The TMS product they are using to stimulate the receivers brain is pretty interesting.

https://www.magstim.com/products/

I'm pretty skeptical that you could use magnetism to transfer any sort of useful information into someone's brain. I'm guessing it just gives a sensation, or maybe some vague visual effect since it is used on the occipital lobe in this experiment.

[ckemere]

TMS relies on Faraday's Law - a large transient magnetic field induces electrical currents in the brain. When these currents are large enough, they perturb the activity of neurons nearby. (Neurons communicate based on pulses of dynamics in the electrical potential across their cell membranes.) There are also second order effects related to the alignment of the neural structure to the induced field lines, etc.
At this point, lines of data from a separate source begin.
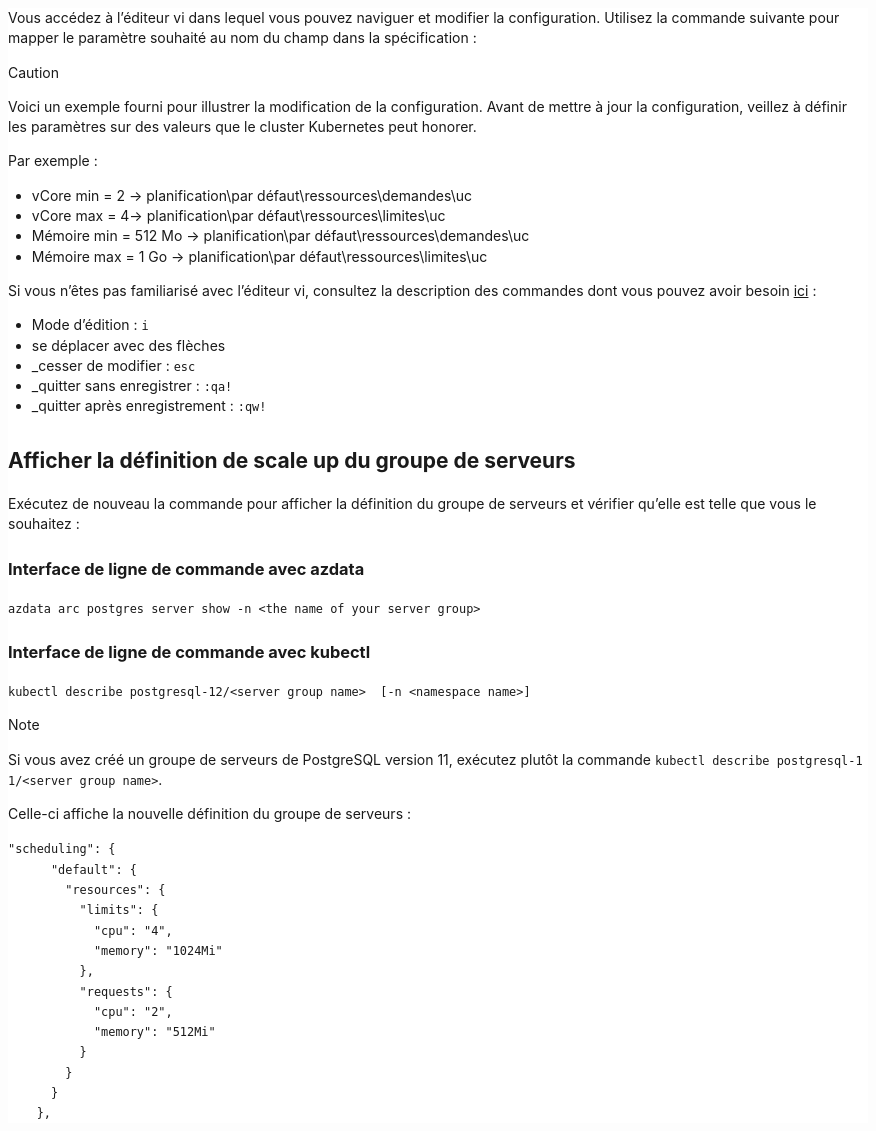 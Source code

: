 Vous accédez à l’éditeur vi dans lequel vous pouvez naviguer et modifier la configuration. Utilisez la commande suivante pour mapper le paramètre souhaité au nom du champ dans la spécification :

> [!CAUTION]
> Voici un exemple fourni pour illustrer la modification de la configuration. Avant de mettre à jour la configuration, veillez à définir les paramètres sur des valeurs que le cluster Kubernetes peut honorer.

Par exemple :
- vCore min = 2 -> planification\par défaut\ressources\demandes\uc
- vCore max = 4-> planification\par défaut\ressources\limites\uc
- Mémoire min = 512 Mo -> planification\par défaut\ressources\demandes\uc
- Mémoire max = 1 Go ->  planification\par défaut\ressources\limites\uc

Si vous n’êtes pas familiarisé avec l’éditeur vi, consultez la description des commandes dont vous pouvez avoir besoin [ici](https://www.computerhope.com/unix/uvi.htm) :
- Mode d’édition : `i`
- se déplacer avec des flèches
- _cesser de modifier : `esc`
- _quitter sans enregistrer : `:qa!`
- _quitter après enregistrement : `:qw!`


## <a name="show-the-scaled-up-definition-of-the-server-group"></a>Afficher la définition de scale up du groupe de serveurs

Exécutez de nouveau la commande pour afficher la définition du groupe de serveurs et vérifier qu’elle est telle que vous le souhaitez :

### <a name="cli-with-azdata"></a>Interface de ligne de commande avec azdata

```console
azdata arc postgres server show -n <the name of your server group>
```
### <a name="cli-with-kubectl"></a>Interface de ligne de commande avec kubectl

```console
kubectl describe postgresql-12/<server group name>  [-n <namespace name>]
```
> [!NOTE]
> Si vous avez créé un groupe de serveurs de PostgreSQL version 11, exécutez plutôt la commande `kubectl describe postgresql-11/<server group name>`.


Celle-ci affiche la nouvelle définition du groupe de serveurs :

```console
"scheduling": {
      "default": {
        "resources": {
          "limits": {
            "cpu": "4",
            "memory": "1024Mi"
          },
          "requests": {
            "cpu": "2",
            "memory": "512Mi"
          }
        }
      }
    },
```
TMS of motor cortex can induce finger twitches and TMS of visual cortex can induce phosphenes or other visual disturbances. Single TMS pulses have effects that wear off very rapidly, but repetitive TMS may be able to induce therapeutic plasticity (it has been reported to potentially induce seizures - following the normal law that nothing medically useful has no side effects).

[amelius]

Question: assume you have a closed hull around some domain D, and record the electric and magnetic fields E and H at the entire hull; at a later moment you prescribe E and H at the hull; will this setup regenerate the original values of E and H inside the domain D?

[ckemere]

To maybe short-circuit your idea, magneto-encephalography (MEG) uses magnetic field sensors to sense brain activity. Coherent currents from ~100K neurons produce femto-tesla signals (about 1 billionth of the earth's magnetic field). This currently requires liquid helium cooled superconductors (though there is some work trying on nanofabricated room-temperature ultraprecise field sensors). To induce effects, the TMS magnets produce reasonable fractions of a Tesla.